Si, dans ce cheminement, tout part de son expérience spirituelle, il faut noter cependant qu’il ne se fait pas tout seul. Il n’hésite pas à demander conseil, à rencontrer un accompagnateur pour discerner ce que le Seigneur attend de lui et nous pouvons constater les résultats de ces échanges à travers les changements qu’ils provoquent dans sa vie. De même il ne vit pas en solitaire. Au contraire, sa fidélité à Dieu l’ouvre largement aux autres et lui crée des relations et des solidarités nouvelles.
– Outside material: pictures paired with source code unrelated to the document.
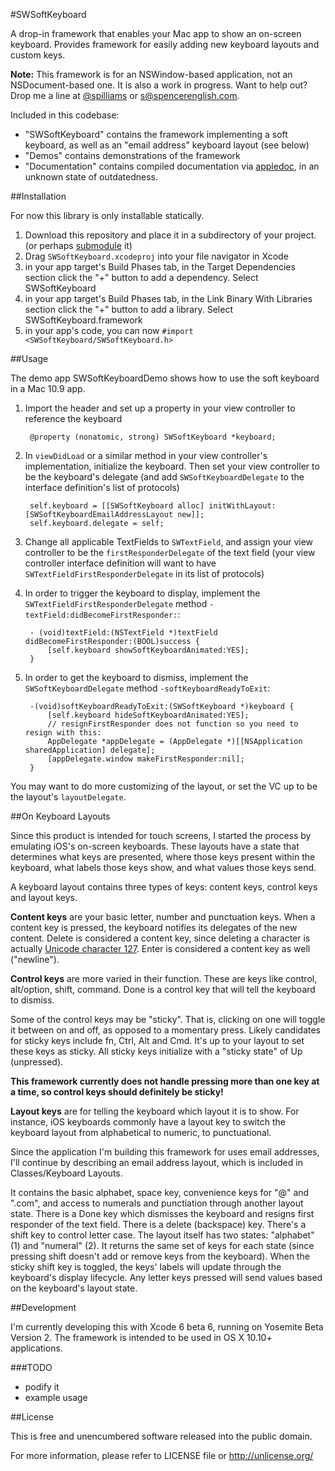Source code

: #SWSoftKeyboard

A drop-in framework that enables your Mac app to show an on-screen keyboard. Provides framework for easily adding new keyboard layouts and custom keys.

**Note:** This framework is for an NSWindow-based application, not an NSDocument-based one. It is also a work in progress. Want to help out? Drop me a line at [@spilliams](https://twitter.com/spilliams) or [s@spencerenglish.com](mailto:s@spencerenglish.com).

Included in this codebase:

- "SWSoftKeyboard" contains the framework implementing a soft keyboard, as well as an "email address" keyboard layout (see below)
- "Demos" contains demonstrations of the framework
- "Documentation" contains compiled documentation via [appledoc](http://gentlebytes.com/appledoc/), in an unknown state of outdatedness.

##Installation

For now this library is only installable statically.

1. Download this repository and place it in a subdirectory of your project. (or perhaps [submodule](http://git-scm.com/docs/git-submodule) it)
1. Drag `SWSoftKeyboard.xcodeproj` into your file navigator in Xcode
1. in your app target's Build Phases tab, in the Target Dependencies section click the "+" button to add a dependency. Select SWSoftKeyboard
1. in your app target's Build Phases tab, in the Link Binary With Libraries section click the "+" button to add a library. Select SWSoftKeyboard.framework
1. in your app's code, you can now `#import <SWSoftKeyboard/SWSoftKeyboard.h>`

##Usage

The demo app SWSoftKeyboardDemo shows how to use the soft keyboard in a Mac 10.9 app.

1. Import the header and set up a property in your view controller to reference the keyboard

        @property (nonatomic, strong) SWSoftKeyboard *keyboard;
2. In `viewDidLoad` or a similar method in your view controller's implementation, initialize the keyboard. Then set your view controller to be the keyboard's delegate (and add `SWSoftKeyboardDelegate` to the interface definition's list of protocols)

        self.keyboard = [[SWSoftKeyboard alloc] initWithLayout:[SWSoftKeyboardEmailAddressLayout new]];
        self.keyboard.delegate = self;
3. Change all applicable TextFields to `SWTextField`, and assign your view controller to be the `firstResponderDelegate` of the text field (your view controller interface definition will want to have `SWTextFieldFirstResponderDelegate` in its list of protocols)
4. In order to trigger the keyboard to display, implement the `SWTextFieldFirstResponderDelegate` method `-textField:didBecomeFirstResponder:`:

        - (void)textField:(NSTextField *)textField didBecomeFirstResponder:(BOOL)success {
            [self.keyboard showSoftKeyboardAnimated:YES];
        }
5. In order to get the keyboard to dismiss, implement the `SWSoftKeyboardDelegate` method `-softKeyboardReadyToExit`:

        -(void)softKeyboardReadyToExit:(SWSoftKeyboard *)keyboard {
            [self.keyboard hideSoftKeyboardAnimated:YES];
            // resignFirstResponder does not function so you need to resign with this:
            AppDelegate *appDelegate = (AppDelegate *)[[NSApplication sharedApplication] delegate];
            [appDelegate.window makeFirstResponder:nil];
        }

You may want to do more customizing of the layout, or set the VC up to be the layout's `layoutDelegate`.

##On Keyboard Layouts

Since this product is intended for touch screens, I started the process by emulating iOS's on-screen keyboards. These layouts have a state that determines what keys are presented, where those keys present within the keyboard, what labels those keys show, and what values those keys send.

A keyboard layout contains three types of keys: content keys, control keys and layout keys.

**Content keys** are your basic letter, number and punctuation keys. When a content key is pressed, the keyboard notifies its delegates of the new content. Delete is considered a content key, since deleting a character is actually [Unicode character 127](http://unicode-table.com/en/#007F). Enter is considered a content key as well ("newline").

**Control keys** are more varied in their function. These are keys like control, alt/option, shift, command. Done is a control key that will tell the keyboard to dismiss.

Some of the control keys may be "sticky". That is, clicking on one will toggle it between on and off, as opposed to a momentary press. Likely candidates for sticky keys include fn, Ctrl, Alt and Cmd. It's up to your layout to set these keys as sticky. All sticky keys initialize with a "sticky state" of Up (unpressed).

**This framework currently does not handle pressing more than one key at a time, so control keys should definitely be sticky!**

**Layout keys** are for telling the keyboard which layout it is to show. For instance, iOS keyboards commonly have a layout key to switch the keyboard layout from alphabetical to numeric, to punctuational.

Since the application I'm building this framework for uses email addresses, I'll continue by describing an email address layout, which is included in Classes/Keyboard Layouts.

It contains the basic alphabet, space key, convenience keys for "@" and ".com", and access to numerals and punctiation through another layout state. There is a Done key which dismisses the keyboard and resigns first responder of the text field. There is a delete (backspace) key. There's a shift key to control letter case. The layout itself has two states: "alphabet" (1) and "numeral" (2). It returns the same set of keys for each state (since pressing shift doesn't add or remove keys from the keyboard). When the sticky shift key is toggled, the keys' labels will update through the keyboard's display lifecycle. Any letter keys pressed will send values based on the keyboard's layout state.

##Development

I'm currently developing this with Xcode 6 beta 6, running on Yosemite Beta Version 2. The framework is intended to be used in OS X 10.10+ applications.

###TODO

- podify it
- example usage

##License

This is free and unencumbered software released into the public domain.

For more information, please refer to LICENSE file or <http://unlicense.org/>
Cette année " Poullart des Places " devrait nous aider à accueillir à nouveau le don qui nous a été fait par l’Esprit Saint à travers la figure de notre premier fondateur. A l’heure où nous sentons fortement le besoin d’un renouvellement face au poids de nos faiblesses, de ce que nous n’avons plus, de ce que nous ne sommes plus, il nous invite à consentir à nouveau à la grâce de notre appel, à ce que nous sommes depuis l’origine et que nous sommes appelés à faire croître et fructifier. À entrer personnellement et collectivement dans une disponibilité renouvelée aux appels de l’Esprit aujourd’hui. Creuser notre oui à Dieu dans l’écoute de la Parole et la prière ; le discerner ensemble dans notre vie commune, le laisser Dieu changer notre regard sur les autres et sur nos rencontres. Construire ainsi notre unité, car c’est l’expérience spirituelle, " source et lieu de naissance de l’appel comme de la réponse ", qui est le ciment qui nous rassemble.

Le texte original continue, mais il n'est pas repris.